I've been inspired recently by writings from an unusual source -- Sgt. Jennifer Shockley of the Unalaska Police Department. Her brief, inventive and colorful retellings of the activities of fellow officers appear in publications throughout Alaska and are followed online by readers sprinkled throughout the world.
I must also admit to a bit of envy.
One of my jobs as a cub reporter for the Peninsula Clarion in the early 1980s was straightforward:
1. Walk over to the Kenai police and fire departments and pick up the stack of photocopied activity reports.
2. Add them to the reports that a colleague had collected in Soldotna.

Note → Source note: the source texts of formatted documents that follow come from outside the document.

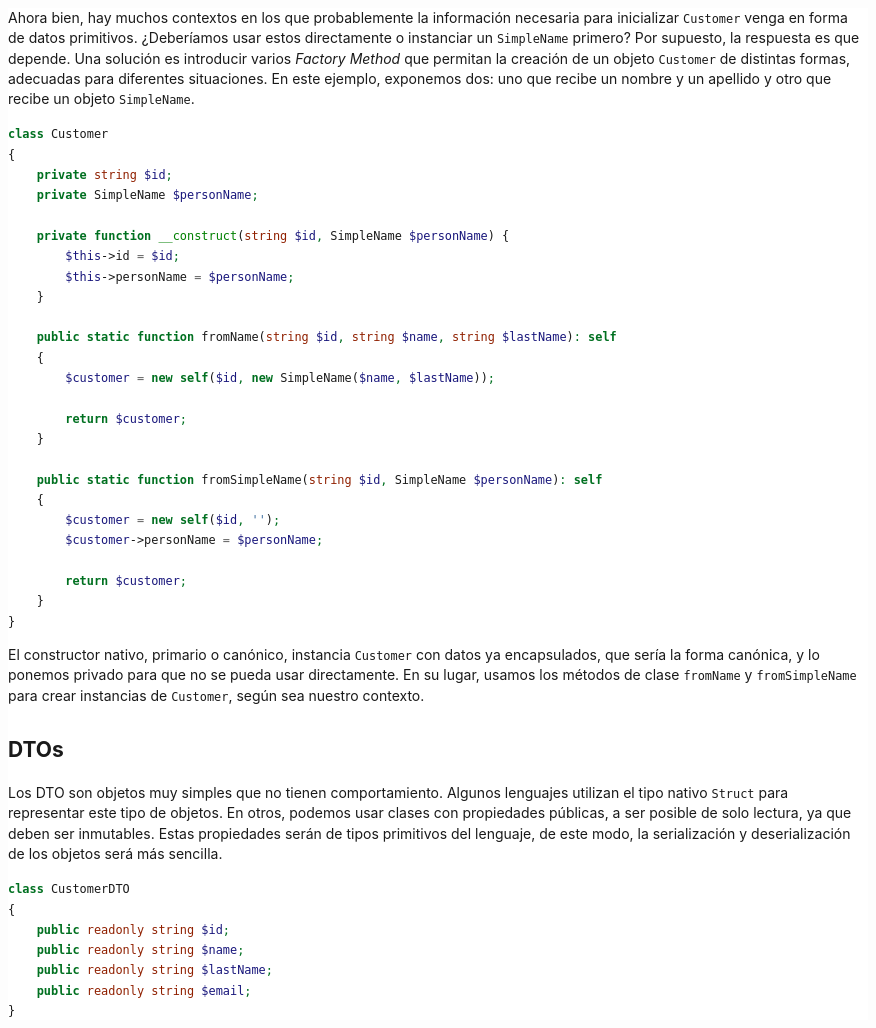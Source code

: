 Ahora bien, hay muchos contextos en los que probablemente la información necesaria para inicializar `Customer` venga en forma de datos primitivos. ¿Deberíamos usar estos directamente o instanciar un `SimpleName` primero? Por supuesto, la respuesta es que depende. Una solución es introducir varios _Factory Method_ que permitan la creación de un objeto `Customer` de distintas formas, adecuadas para diferentes situaciones. En este ejemplo, exponemos dos: uno que recibe un nombre y un apellido y otro que recibe un objeto `SimpleName`.

```php
class Customer
{
    private string $id;
    private SimpleName $personName;
    
    private function __construct(string $id, SimpleName $personName) {
        $this->id = $id;
        $this->personName = $personName;
    }
    
    public static function fromName(string $id, string $name, string $lastName): self
    {
        $customer = new self($id, new SimpleName($name, $lastName));
        
        return $customer;
    }

    public static function fromSimpleName(string $id, SimpleName $personName): self
    {
        $customer = new self($id, '');
        $customer->personName = $personName;
        
        return $customer;
    }
}
```

El constructor nativo, primario o canónico, instancia `Customer` con datos ya encapsulados, que sería la forma canónica, y lo ponemos privado para que no se pueda usar directamente. En su lugar, usamos los métodos de clase `fromName` y `fromSimpleName` para crear instancias de `Customer`, según sea nuestro contexto.

## DTOs

Los DTO son objetos muy simples que no tienen comportamiento. Algunos lenguajes utilizan el tipo nativo `Struct` para representar este tipo de objetos. En otros, podemos usar clases con propiedades públicas, a ser posible de solo lectura, ya que deben ser inmutables. Estas propiedades serán de tipos primitivos del lenguaje, de este modo, la serialización y deserialización de los objetos será más sencilla.

```php
class CustomerDTO
{
    public readonly string $id;
    public readonly string $name;
    public readonly string $lastName;
    public readonly string $email;
}
```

3. If anything looks interesting enough to turn into a story, make some calls and flesh out the details for a full story. Otherwise, include the rest in a series of terse encapsulations, usually one to three sentences each, to run in a single column down one of the local news pages.
More often than not, those public safety briefs might look something like this:
At 12:04 a.m. Thursday, Kenai Police responded to a report of a disturbance in Ordinary Subdivision. Investigation resulted in Jane Doe, 34, being removed from the residence and taken into protective custody. At the jail, Doe became combative with officers, was charged with disorderly conduct and held at the jail pending arraignment.
This brief is mildly interesting and has potential, but it lacks the precision and detail that could bring it to life, even in one to three sentences.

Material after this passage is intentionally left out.